Mayor Dennis Pilla proposed giving licensing to the Westchester County Taxi and Limousine Commission because it could perform drug testing and background checks on drivers - measures the village does not take. He had argued that licensing through the county would cost less and would free up village resources.he Port Chester Taxi Association staunchly opposed the idea and staged a four-day strike last week. Some of the village's 125 cabdrivers have argued that passing the licensing applications to the Westchester County Taxi and Limousine Commission would lead to more stringent regulations. Pilla has said the commission does not have the legal authority to oversee livery cabs. The village board opposed commission control in a 4-3 vote.
Cabdrivers appealed to the board and asked if they could conduct the tests themselves.
In a new proposal presented Monday, the village's cab companies would charge drivers and hire a private agency to administer the tests, which will be completed by Aug. 20. Cabdriver licenses expired Monday.
The board will vote Monday on whether it will extend drivers' current licensing until September to allow for testing.
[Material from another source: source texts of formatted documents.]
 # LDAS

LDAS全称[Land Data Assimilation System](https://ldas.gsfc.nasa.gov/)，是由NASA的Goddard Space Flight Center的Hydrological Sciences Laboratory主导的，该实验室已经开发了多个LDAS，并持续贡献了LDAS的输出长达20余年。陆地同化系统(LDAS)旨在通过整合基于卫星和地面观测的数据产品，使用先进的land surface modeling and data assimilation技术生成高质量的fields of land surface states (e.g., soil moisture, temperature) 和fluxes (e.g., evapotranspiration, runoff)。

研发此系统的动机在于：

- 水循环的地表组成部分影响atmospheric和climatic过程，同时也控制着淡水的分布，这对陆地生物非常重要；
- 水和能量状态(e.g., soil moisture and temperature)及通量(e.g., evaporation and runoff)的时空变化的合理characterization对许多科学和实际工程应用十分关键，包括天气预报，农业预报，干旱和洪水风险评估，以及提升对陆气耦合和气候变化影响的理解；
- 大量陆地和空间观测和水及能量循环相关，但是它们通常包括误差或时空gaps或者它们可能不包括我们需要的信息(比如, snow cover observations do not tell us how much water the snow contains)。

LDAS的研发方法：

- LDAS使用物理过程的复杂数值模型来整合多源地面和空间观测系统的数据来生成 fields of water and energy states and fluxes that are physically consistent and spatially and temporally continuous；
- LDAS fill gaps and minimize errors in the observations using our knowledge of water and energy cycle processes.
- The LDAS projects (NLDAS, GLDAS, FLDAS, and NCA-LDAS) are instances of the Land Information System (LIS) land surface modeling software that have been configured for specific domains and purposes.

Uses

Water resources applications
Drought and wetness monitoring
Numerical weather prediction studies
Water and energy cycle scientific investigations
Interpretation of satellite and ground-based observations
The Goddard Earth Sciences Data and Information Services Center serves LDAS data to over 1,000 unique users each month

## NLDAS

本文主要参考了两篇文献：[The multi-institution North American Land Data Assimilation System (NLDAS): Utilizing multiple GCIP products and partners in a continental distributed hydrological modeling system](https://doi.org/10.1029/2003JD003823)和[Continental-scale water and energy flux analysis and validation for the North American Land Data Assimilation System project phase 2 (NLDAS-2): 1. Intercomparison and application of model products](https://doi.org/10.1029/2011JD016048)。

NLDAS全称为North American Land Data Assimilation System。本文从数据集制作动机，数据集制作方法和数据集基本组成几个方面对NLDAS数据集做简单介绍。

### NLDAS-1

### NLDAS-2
Pilla said letting the cab companies conduct the tests on their own still increases administrative tasks for the village, adding, "I don't see see significant efficiency gained for the village."
Stephen Neilsen, president of the Port Chester Taxi Association, said even if the board doesn't approve the new measure, the companies plan to do the tests anyway.
Drivers will have to pay $120 for the tests, in addition to the $195 they pay the village to process their applications.
"They want to prove they are safe drivers, so they don't have a problem paying for it," Neilsen said.
The municipality is also putting together a committee that will work to reform the village's taxi laws, ordinances that Pilla has referred to as "broken." The committee will be composed of taxi drivers, a cab company owner, a police officer and members of the riding public. Neilsen said the committee would serve to avoid future conflict between the drivers and village.
"It's going to be positive for us," he said. "The drivers will give input before any changes are made."
Pilla said it would give the public, law enforcement and the taxi industry a chance to discuss concerns and create more effective laws.